Fantasy Busts

Discussion in 'My Work In Progress' started by distance880, Apr 24, 2009.

  1. distance880
    distance880 New Member
    catmanv3.jpg

    I was thinking of creating a line of fantasy character busts.

    Would white detail work best for these ?

    Which of the materials comes closest to casting in resin. like something you would buy from Forge World.
     
  2. Anvariel
    Anvariel New Member
    Nice model! I've used WSF myself when printing busts. But then again, I'm no expert.

    However, I see that you're using ZBrush! Nice. :) One thing you have to keep in mind is that you will have to reduce the polygon count a LOT to be able to print it since Shapeways has an upper limit to the number of polygons you can have. First if all you will have to hollow it out to make the price reasonable and to do that you will need a lot of extra polygons (although not necessarily double the amount). Your model looks very high-poly. I would suggest using optimize (or whatever it's called) in a program like blender to reduce the polygon count. Of course you can just go down a level or two in subdivisions in ZBrush but sometimes that does not give the best results. Also do note that if you print it in a rather small scale (5-8 cm) you probably will not see all the details anyway so there is no need for them to be in the model.

    Good luck with the printing! =)
     
  3. distance880
    distance880 New Member
    Ive considered this. Making the model hollow is a must.

    How possible would it be to cut the model into 4 separate sections and printing them separately. Each section would be under the 500k tris limit and could then be assembled by myself. I could use some type of epoxy putty like epoxy sculpt to hide the separation lines.

    After which I would hope so use it as a master for a 2 part silicone rubber mold to make copies out of resins.

    Has anyone produced objects with a similar process. Has anyone found any pitfalls ?

     
  4. Galbot
    Galbot New Member
    I could tell you a million things that could go wrong with two part moulds since I make them all the time.
    Have you done it before?
    You'd be better doing it in half...front/back since it's a bust....quarters would make your molding process painful and time consuming.

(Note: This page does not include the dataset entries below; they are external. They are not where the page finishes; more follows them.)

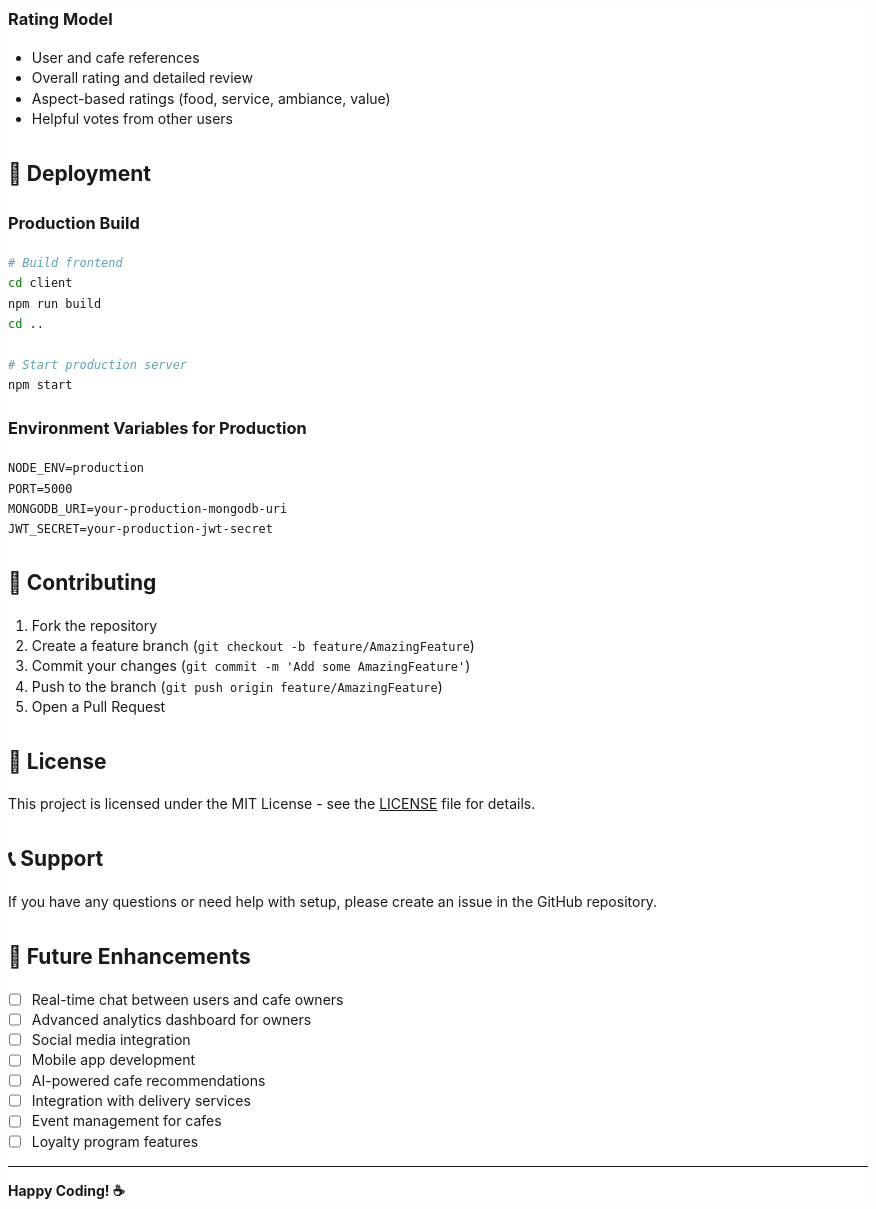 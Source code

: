 ### Rating Model
- User and cafe references
- Overall rating and detailed review
- Aspect-based ratings (food, service, ambiance, value)
- Helpful votes from other users

## 🚀 Deployment

### Production Build
```bash
# Build frontend
cd client
npm run build
cd ..

# Start production server
npm start
```

### Environment Variables for Production
```env
NODE_ENV=production
PORT=5000
MONGODB_URI=your-production-mongodb-uri
JWT_SECRET=your-production-jwt-secret
```

## 🤝 Contributing

1. Fork the repository
2. Create a feature branch (`git checkout -b feature/AmazingFeature`)
3. Commit your changes (`git commit -m 'Add some AmazingFeature'`)
4. Push to the branch (`git push origin feature/AmazingFeature`)
5. Open a Pull Request

## 📝 License

This project is licensed under the MIT License - see the [LICENSE](LICENSE) file for details.

## 📞 Support

If you have any questions or need help with setup, please create an issue in the GitHub repository.

## 🎯 Future Enhancements

- [ ] Real-time chat between users and cafe owners
- [ ] Advanced analytics dashboard for owners
- [ ] Social media integration
- [ ] Mobile app development
- [ ] AI-powered cafe recommendations
- [ ] Integration with delivery services
- [ ] Event management for cafes
- [ ] Loyalty program features

---

**Happy Coding! ☕️**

If you're using all the right gear and making actual wooden mold boxes then you'd be better of making 3 or four one piece molds so you can churn out three or four at a time. The plastics I use cure in about a minute so I can make ten copies of what I want in about fifteen minutes with one mold while working on other things.
    If your making simple molds then definitely go for 2 piece molds, that's what I'm using because I don't have any electrical tools right now. Wish I had a Dremel.